Extremely Loud and Incredibly Close
This adaptation of Jonathan Safran Foer's 9/11 novel is long, shallow and unconcealed in its efforts to make you cry.
Overview
Why do films make us cry? Usually, and most obviously, it's because they move us in some way, tugging on our emotional heartstrings through subjects like love, death, family and horses. Sometimes, too, it's because they manage to surprise us. Just as occasionally it's because they're so craptastically awful that crying is the only way to feel something real again (I'm looking at you, Jack and Jill).
The key thing, though, and this really can't be stressed enough, is that a movie should never set out to make its audiences cry. That's when things become cynical. That's when people leave the band shouting, "You used to be all about the music, man." That’s when LeBron chooses Miami over New York. Bottom line: it's just not cool.
Extremely Loud and Incredibly Close by director Stephen Daldry (Billy Elliot) is a movie that's just not cool. It's drama by numbers and quite possibly the most contrived grab for an Oscar since Crash. Based on the bestselling book by Jonathan Safran Foer, it tells the story of 11-year-old Oskar Schell (in an impressive debut by Thomas Horn) and his agonising attempts to make sense of the loss of his father following the devastating attacks of September 11.
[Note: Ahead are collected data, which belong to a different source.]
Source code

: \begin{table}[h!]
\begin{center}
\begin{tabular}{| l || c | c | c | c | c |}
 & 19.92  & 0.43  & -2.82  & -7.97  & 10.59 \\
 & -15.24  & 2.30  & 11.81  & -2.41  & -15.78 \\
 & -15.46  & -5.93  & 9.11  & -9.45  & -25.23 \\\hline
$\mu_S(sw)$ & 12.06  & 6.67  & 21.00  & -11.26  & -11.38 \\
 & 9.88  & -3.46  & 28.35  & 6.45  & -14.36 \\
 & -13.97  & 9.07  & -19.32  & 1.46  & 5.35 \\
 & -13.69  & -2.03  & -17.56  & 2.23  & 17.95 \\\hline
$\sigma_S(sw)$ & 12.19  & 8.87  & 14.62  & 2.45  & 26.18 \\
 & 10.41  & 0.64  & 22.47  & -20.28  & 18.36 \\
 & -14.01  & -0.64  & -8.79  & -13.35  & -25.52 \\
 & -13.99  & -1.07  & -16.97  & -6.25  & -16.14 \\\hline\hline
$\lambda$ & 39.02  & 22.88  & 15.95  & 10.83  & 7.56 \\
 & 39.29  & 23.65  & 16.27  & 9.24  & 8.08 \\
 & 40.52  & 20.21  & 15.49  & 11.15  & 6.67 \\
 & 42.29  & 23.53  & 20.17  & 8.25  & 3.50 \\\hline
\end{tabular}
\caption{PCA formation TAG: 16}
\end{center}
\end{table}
When Oksar discovers a key hidden in his late father’s wardrobe with nothing but the surname 'Black' affixed to it, he embarks upon an uncompromising search of the five boroughs of New York to track down its owner by identifying and then interviewing every single 'Black' in the phone book. It doesn't take Oskar long to realise, however, that "everybody lost somebody or something" that day, and so begins this supposed tale of redemption in what the producers insist is not a 9/11 movie but rather a movie about "every day since".
Bollocks.
Daldry's two-hour indulgence uses 9/11 as a constant emotional trigger, peppering the story with regular (and repeated) answering machine messages left by Oskar's father as the building blazed, buckled and finally crumbled around him. When that's not enough, we're shown photos of some of the hapless souls who chose to jump rather than burn. It's an incomprehensible attempt to remind us about something we're quite clearly never going to forget, and seen through a child's eyes it becomes so reductionist we're not even afforded the possibility of understanding or context.
On the positive side, Horn proves incredibly accomplished for someone of his age and his portrayal of the hyperintelligent, borderline Asperger's-afflicted character is as impressive as the character is unlikeable. Tom Hanks and Sandra Bullock play Oskar's parents, but neither receives enough screen time to make any sort of meaningful impact, just as Max von Sydow's performance is rendered mute, quite literally, courtesy of a character trait that's entirely dispensable. Extremely Loud and Incredibly Close is an emotionally charged movie that will absolutely make audiences cry, but the calculated nature of it renders those tears more bitter than sweet.